O pai de João é agressivo e já ameaçou a mãe de morte várias vezes. Ela, por sua
vez, tem medo de separação, pois o marido prometeu matá-la se isso acontecesse. Ela
alimenta o desejo de separação desde de quando João tinha quatro anos de idade. Eles estão
separados, mas moram na mesma casa.
Hoje João domina os pais e a casa, dando ordens a todos e quando seus desejos não
são satisfeitos tem picos de agressividade. Sente-se rejeitado pelos pais e gostaria de ser
tratado como uma criança de um ano, pois assistiu sua fita de aniversário deste período e
acha que era muito feliz naquela época.
Nos parece que o nascimento de João veio para aplacar a dor dos pais pela perda de
seu primeiro filho. Grande responsabilidade tem ele que cobra, a peso de ouro dos pais, por
realizar uma tarefa tão árdua. Hoje sua mãe tem o desejo de mudar de casa, mas não
consegue sair, pois tem medo que o filho se mate ou o marido a mate. Vemos a morte, mais
uma vez, direcionando os destinos dessa família. Seria a dor da separação um mito
insuportável para eles?
A mãe de João se relacionou de forma tão intensa com o filho, não deixando espaço
para o pai, pois ele poderia separar a sedução narcísica entre mãe e filho, não sendo assim
bem vindo. O pai não conseguiu ocupar seu lugar no triângulo edípico, ele sabia apenas
trabalhar para sustentar a família.
Segundo Naouri (2001) na relação mãe-bebê há uma propensão incestuosa natural
que faz parte do desejo feminino. Porém quando os pais carregam intensas questões
edípicas podem enfraquecer o engendramento positivo da sedução narcísica entre mãebebê, impossibilitando a elaboração do luto originário da separação entre mãe e filho. A
separação é associada a morte, assim como ocorre no mito de Narciso que afoga-se em si
mesmo. Como existir sem a completude do outro?

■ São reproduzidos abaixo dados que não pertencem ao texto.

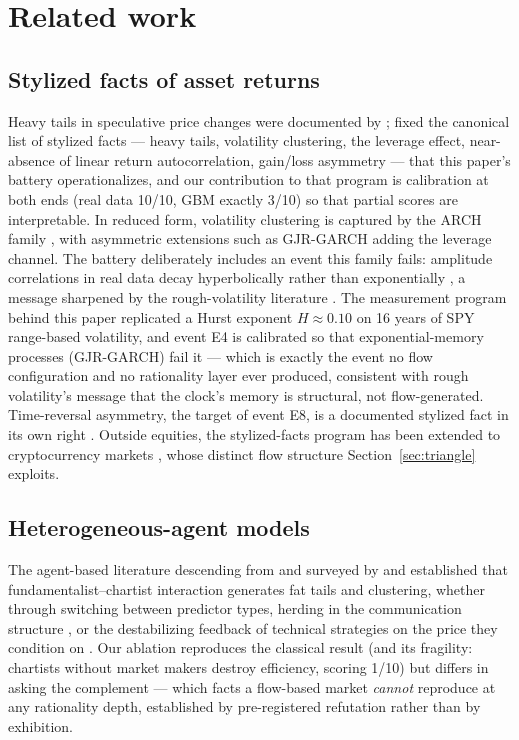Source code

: \documentclass[11pt]{article}
\begin{document}
\section{Related work}
\label{sec:related}

\subsection{Stylized facts of asset returns}
\label{sec:related:facts}

Heavy tails in speculative price changes were documented by
\citet{mandelbrot1963}; \citet{cont2001} fixed the canonical list of
stylized facts --- heavy tails, volatility clustering, the leverage effect,
near-absence of linear return autocorrelation, gain/loss asymmetry --- that
this paper's battery operationalizes, and our contribution to that program
is calibration at both ends (real data 10/10, GBM exactly 3/10) so that
partial scores are interpretable. In reduced form, volatility clustering is
captured by the ARCH family \citep{engle1982, bollerslev1986}, with
asymmetric extensions such as GJR-GARCH \citep{glosten1993} adding the
leverage channel. The battery deliberately includes an event this family
fails: amplitude correlations in real data decay hyperbolically rather than
exponentially \citep{ding1993}, a message sharpened by the rough-volatility
literature \citep{gatheral2018}. The measurement program behind this paper
replicated a Hurst exponent $H \approx 0.10$ on 16
years of SPY range-based volatility, and event E4 is calibrated so that
exponential-memory processes (GJR-GARCH) fail it --- which is exactly the
event no flow configuration and no rationality layer ever produced, consistent
with rough volatility's message that the clock's memory is structural, not
flow-generated.
Time-reversal asymmetry, the target of event E8, is a documented stylized
fact in its own right \citep{zumbach2009}. Outside equities, the
stylized-facts program has been extended to cryptocurrency markets
\citep{urquhart2016, zhang2018}, whose distinct flow structure
Section~\ref{sec:triangle} exploits.

\subsection{Heterogeneous-agent models}
\label{sec:related:ham}

The agent-based literature descending from \citet{lux1999} and surveyed by
\citet{lebaron2000, lebaron2006} and \citet{hommes2006} established that
fundamentalist--chartist interaction
generates fat tails and clustering, whether through switching between predictor
types, herding in the communication structure \citep{cont2000}, or the
destabilizing feedback of technical strategies on the price they condition
on \citep{farmer2002, chiarella2009}. Our ablation reproduces the classical
result (and its
fragility: chartists without market makers destroy efficiency, scoring 1/10)
but differs in asking the complement --- which facts a flow-based market
\emph{cannot} reproduce at any rationality depth, established by pre-registered
refutation rather than by exhibition.
\end{document}
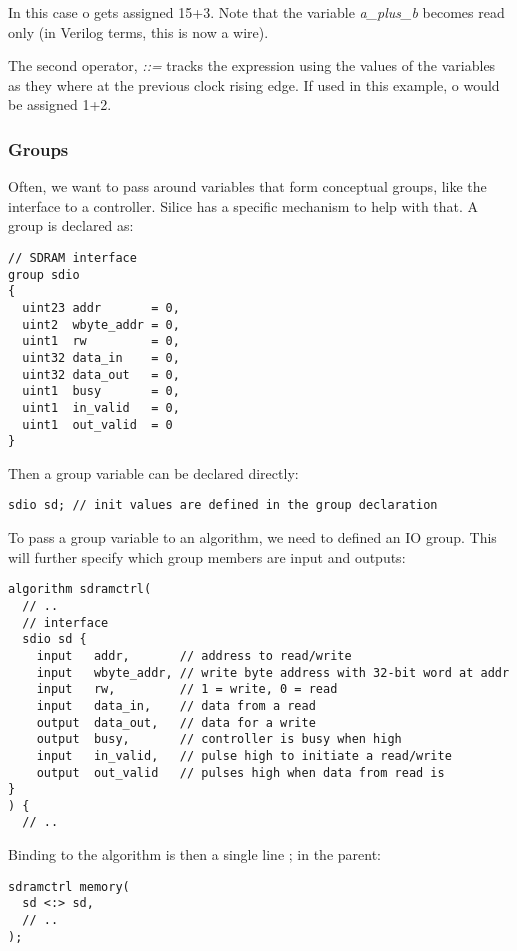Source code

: \documentclass[a4]{article}
\newcommand\silice{Silice}
\begin{document}
In this case o gets assigned 15+3. Note that the variable \textit{a\_plus\_b} becomes read only (in Verilog terms, this is now a wire). 

The second operator, \textit{::=} tracks the expression using the values of the variables as they where at the previous clock rising edge.
If used in this example, o would be assigned 1+2.

\subsubsection{Groups}
\label{sec:groups}

Often, we want to pass around variables that form conceptual groups, like the interface to a controller. \silice{} has a specific mechanism to help with that. A group is declared as:

\begin{verbatim}
// SDRAM interface
group sdio
{
  uint23 addr       = 0,
  uint2  wbyte_addr = 0,
  uint1  rw         = 0,
  uint32 data_in    = 0,
  uint32 data_out   = 0,
  uint1  busy       = 0,
  uint1  in_valid   = 0,
  uint1  out_valid  = 0
}
\end{verbatim}


Then a group variable can be declared directly:
\begin{verbatim}
sdio sd; // init values are defined in the group declaration
\end{verbatim}

To pass a group variable to an algorithm, we need to defined an IO group. This will further specify which group members are input and outputs:

\begin{verbatim}
algorithm sdramctrl(
  // ..
  // interface
  sdio sd {
    input   addr,       // address to read/write
    input   wbyte_addr, // write byte address with 32-bit word at addr
    input   rw,         // 1 = write, 0 = read
    input   data_in,    // data from a read
    output  data_out,   // data for a write
    output  busy,       // controller is busy when high
    input   in_valid,   // pulse high to initiate a read/write
    output  out_valid   // pulses high when data from read is
}    
) {
  // ..
\end{verbatim}

Binding to the algorithm is then a single line ; in the parent:

\begin{verbatim}
sdramctrl memory(
  sd <:> sd,
  // ..
);
\end{verbatim}
\end{document}
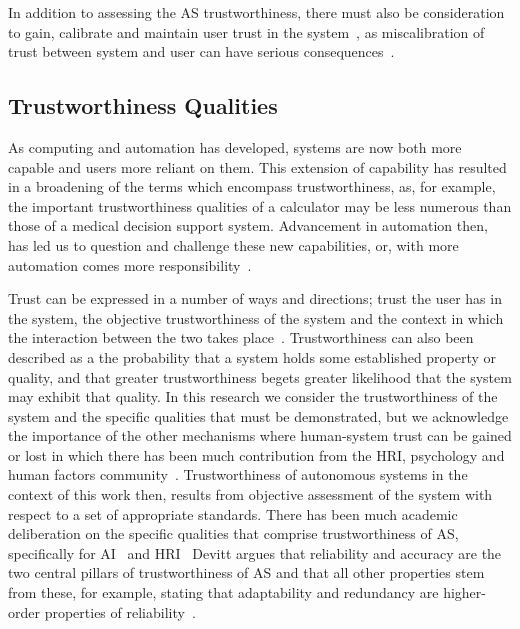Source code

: In addition to assessing the AS trustworthiness, there must also be consideration to gain, calibrate and maintain user trust in the system~\cite{kok2020trust, Chiou2021}, as miscalibration of trust between system and user can have serious consequences~\cite{kok2020trust}. 





\subsection{Trustworthiness Qualities}

As computing and automation has developed, systems are now both more capable and users more reliant on them. This extension of capability has resulted in a broadening of the terms which encompass trustworthiness, as, for example, the important trustworthiness qualities of a calculator may be less numerous than those of a medical decision support system. Advancement in automation then, has led us to question and challenge these new capabilities, or, with more automation comes more responsibility~\cite{Yazdanpanah2021}. 

Trust can be expressed in a number of ways and directions; trust the user has in the system, the objective trustworthiness of the system and the context in which the interaction between the two takes place~\cite{Hancock2021}. 
%
Trustworthiness can also been described as a the probability that a system holds some established property or quality, and that greater trustworthiness begets greater likelihood that the system may exhibit that quality. 
%
In this research we consider the trustworthiness of the system and the specific qualities that must be demonstrated, but we acknowledge the importance of the other mechanisms where human-system trust can be gained or lost in which there has been much contribution from the HRI, psychology and human factors community~\cite{Floridi2019,Lee2004,kok2020trust,Chiou2021,Kohn2021,kraus2022trustworthy}. 
%
Trustworthiness of autonomous systems in the context of this work then, results from objective assessment of the system with respect to a set of appropriate standards. 
%
There has been much academic deliberation on the specific qualities that comprise trustworthiness of AS, specifically for AI~\cite{Thiebes2021,Wing2021} and HRI~\cite{kraus2022trustworthy,atkinson2012trust}
%
Devitt argues that reliability and accuracy are the two central pillars of trustworthiness of AS and that all other properties stem from these, for example, stating that adaptability and redundancy are higher-order properties of reliability~\cite{devitt2018trustworthiness}. 

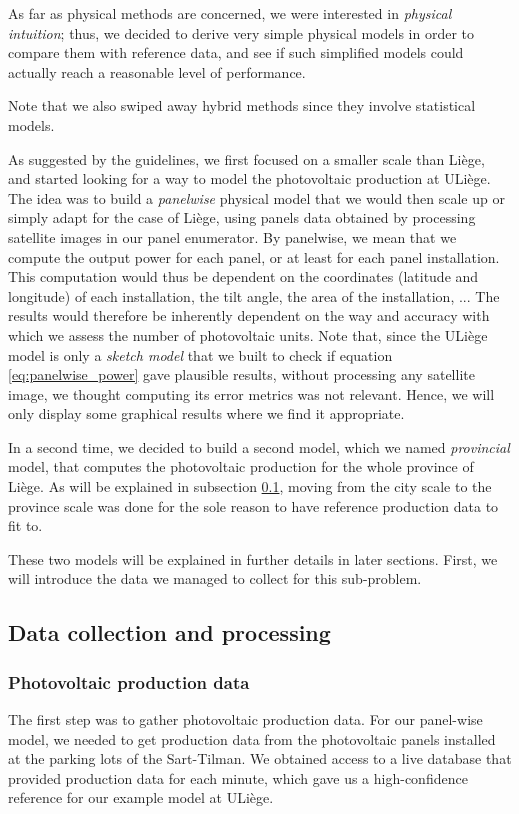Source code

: \documentclass[a4paper, 12pt]{article}
\begin{document}
As far as physical methods are concerned, we were interested in \emph{physical intuition}; thus, we decided to derive very simple physical models in order to compare them with reference data, and see if such simplified models could actually reach a reasonable level of performance.

Note that we also swiped away hybrid methods since they involve statistical models.

As suggested by the guidelines, we first focused on a smaller scale than Liège, and started looking for a way to model the photovoltaic production at ULiège. The idea was to build a \emph{panelwise} physical model that we would then scale up or simply adapt for the case of Liège, using panels data obtained by processing satellite images in our panel enumerator. By panelwise, we mean that we compute the output power for each panel, or at least for each panel installation. This computation would thus be dependent on the coordinates (latitude and longitude) of each installation, the tilt angle, the area of the installation, ... The results would therefore be inherently dependent on the way and accuracy with which we assess the number of photovoltaic units. Note that, since the ULiège model is only a \emph{sketch model} that we built to check if equation \ref{eq:panelwise_power} gave plausible results, without processing any satellite image, we thought computing its error metrics was not relevant. Hence, we will only display some graphical results where we find it appropriate. 

In a second time, we decided to build a second model, which we named \emph{provincial} model, that computes the photovoltaic production for the whole province of Liège. As will be explained in subsection \ref{subsec:pv_power_data}, moving from the city scale to the province scale was done for the sole reason to have reference production data to fit to.

These two models will be explained in further details in later sections. First, we will introduce the data we managed to collect for this sub-problem.

\subsection{Data collection and processing}
\label{subsec:pv_power_data}

\subsubsection{Photovoltaic production data}
The first step was to gather photovoltaic production data. For our panel-wise model, we needed to get production data from the photovoltaic panels installed at the parking lots of the Sart-Tilman. We obtained access to a live database that provided production data for each minute, which gave us a high-confidence reference for our example model at ULiège.
\end{document}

João ora parece querer sair dessa relação, mas tem medo de morrer, tendo o mesmo
destino de seu irmão, que não conseguiu separar-se da mãe com vida. Sua mãe, mesmo
querendo romper com essa relação com o filho, tem medo de perde-lo como perdeu
Antônio que parece ter dito “ Mãe é duro a dor do parto, mas tenho que partir”.
Assim o mito existencial de João vem carregando a dor experienciado pela
catástrofe da perda de seu irmão. Seus pais não elaboraram o luto de seu primeiro filho, o
casal ainda padece da dor da perda de Antônio, e enquanto isso, João também se encontra
imerso no seu mito existencial, que tenta, sem sucesso, aplacar a sua dor.
BIBLIOGRAFIA
BERLINCK, M. T. (Org.) Dor. São Paulo: Escuta, 1999.
FREUD, S. Neurose de transferência: uma síntese, trad. de Abram Eksterman. Rio de
Janeiro, Imago, 1914/1987.
NASIO, J.-D. O Livro da Dor e do Amor. Rio de Janeiro: Jorge Zahar Ed., 1997.
NAURI, A.Un inceste sans passage à l'acte: la relation mère-enfant. In Héritier, F: De
L'inceste. Paris.Odile Jacob.2000.
ROCHA. E. O que é mito. São Paulo: Brasiliense, 2006.